No hace mucho, Peponcho 220 me amenazó. Fue sutil y enérgico, a la vez. Una amenaza aterradora. Me pidió que lo dejara todo, que estuviera con él las 24 horas al día, los siete días de la semana, que abandonase a mi familia, que dejase otras redes sociales con las que me relacionaba, que dejase mi trabajo… Perdí el control, asustado como un animal acorralado, fuera de mí. Peponcho 220 era monstruoso, “monstruoso” viene de “lo que se va mostrando”.
Hace hoy una semana, tomé la decisión de acabar con Peponcho 220. Matar a Pou: dejé de alimentarle, de darle las pócimas químicas de colores, le encerré en una oscura habitación, en una de las oquedades de los fondos abisales de la memoria de mi móvil, olvidado, sin jugar, sin vida entre nosotros, desconectados… Sin embargo, nada funcionaba. Me seguían llegando sus mensajes, como teletipos urgentes y adictivos, como push o notificaciones de whatsapp, aterradoras letanías, aullidos de hambre y sed, que se hincaban en mi ánimo hasta la parálisis.
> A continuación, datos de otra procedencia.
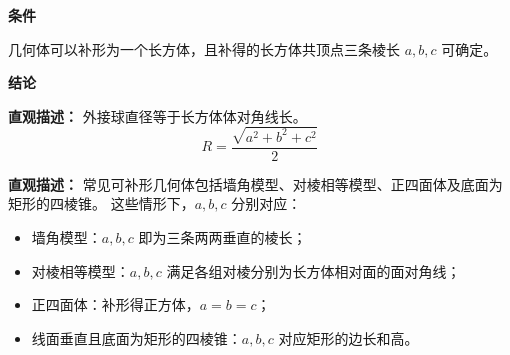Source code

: \begin{statementbox}
	\textbf{\textcolor{CStatement}{条件}}
	\begin{description}[style=nextline, leftmargin=2.8em, labelsep=0.5em, itemsep=0.35em]
		\item[\textbf{\textcolor{CStatement}{条件1（几何可补）：}}] 几何体可以补形为一个长方体，且补得的长方体共顶点三条棱长 $a,b,c$ 可确定。
	\end{description}

	\textbf{\textcolor{CStatement}{结论}}
	\begin{description}[style=nextline, leftmargin=2.8em, labelsep=0.5em, itemsep=0.45em]
		\item[\textbf{\textcolor{CStatement}{结论一（外接球半径）：}}]
			\textbf{\textcolor{CStatement}{直观描述：}}
			外接球直径等于长方体体对角线长。
			\[
				R = \frac{\sqrt{a^{2}+b^{2}+c^{2}}}{2}
			\]

		\item[\textbf{\textcolor{CStatement}{推广结论（常见情形）：}}]
			\textbf{\textcolor{CStatement}{直观描述：}}
			常见可补形几何体包括墙角模型、对棱相等模型、正四面体及底面为矩形的四棱锥。
			这些情形下，$a,b,c$ 分别对应：
			\begin{itemize}
			\item 墙角模型：$a,b,c$ 即为三条两两垂直的棱长；
			\item 对棱相等模型：$a,b,c$ 满足各组对棱分别为长方体相对面的面对角线；
			\item 正四面体：补形得正方体，$a=b=c$；
			\item 线面垂直且底面为矩形的四棱锥：$a,b,c$ 对应矩形的边长和高。
		\end{itemize}
	\end{description}
\end{statementbox}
Busqué soluciones definitivas. Retrasé la fecha de mi terminal móvil 10 años, cuando aún no había nacido Peponcho 220, pero ahí seguía. No se iba. Después adelanté 25 años la fecha de mi flamante Samsung, pensando que habría muerto, que 2039 sería una era nueva. Nada. Los saltos en el tiempo no le afectaban. Seguía vivo, activo, desarmándome, asustándome.
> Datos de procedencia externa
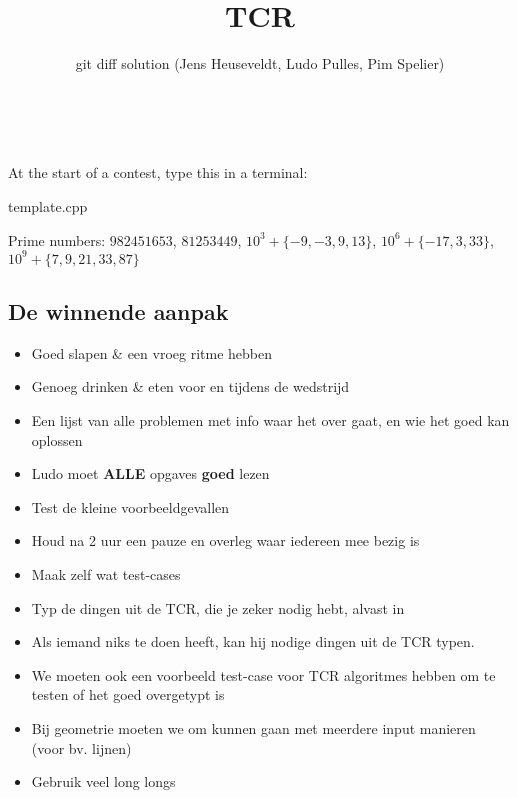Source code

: \documentclass[8pt,a4paper,landscape,oneside]{amsart}
\title{TCR}
\author{git diff solution (Jens Heuseveldt, Ludo Pulles, Pim Spelier)}
\begin{document}
\begin{multicols*}{3}
\maketitle
\begin{center}
	\makeatletter
	\textbf{\@title} \\
	\emph{\@author}
	\makeatother
\end{center}

\tableofcontents

\begin{center}
At the start of a contest, type this in a terminal:
\end{center}



\begin{center}
template.cpp
\end{center}



Prime numbers: $\mathit{982451653}$, $\mathit{81253449}$, $10^3 + \{-9,-3,9,13\}$, $10^6 + \{-17, 3, 33\}$, $10^9 + \{7,9,21,33,87\}$

\subsection{De winnende aanpak}

\begin{itemize}
	\setlength\itemsep{-.25em}
	\item Goed slapen \& een vroeg ritme hebben
	\item Genoeg drinken \& eten voor en tijdens de wedstrijd
	\item Een lijst van alle problemen met info waar het over gaat, en wie het goed kan oplossen
	\item Ludo moet {\huge\textbf{ALLE}} opgaves \textbf{goed} lezen
	\item Test de kleine voorbeeldgevallen
	\item Houd na 2 uur een pauze en overleg waar iedereen mee bezig is
	\item Maak zelf wat test-cases
	\item Typ de dingen uit de TCR, die je zeker nodig hebt, alvast in
	\item Als iemand niks te doen heeft, kan hij nodige dingen uit de TCR typen.
	\item We moeten ook een voorbeeld test-case voor TCR algoritmes hebben om te testen of het goed overgetypt is
	\item Bij geometrie moeten we om kunnen gaan met meerdere input manieren (voor bv. lijnen)
	\item Gebruik veel long long\textquotesingle s
\end{itemize}


\end{multicols*}
\end{document}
Decidí entonces tirar el móvil al mar, abandonando junto a Peponcho 220, todos mis contactos, fotos y vídeos, mi vida social a través de facebook o twitter, los viejos mensajes de whatsapp, la herramienta que me conectaba con el mundo exterior, con el todo. Así lo hice: la desconexión total para evitar una conexión parcial, tóxica, adictiva.
Han pasado semanas, parecía que todo había acabado pero anoche, al dormir, justo cuando en sueños hacía mi primer repaso del día, apareció Peponcho 220 para pedirme 2.500 € y un zumo de soda, y entendí que necesitaría mucho tiempo y espacio para separarme de aquella sombra virtual a la que me había enganchado sin darme cuenta.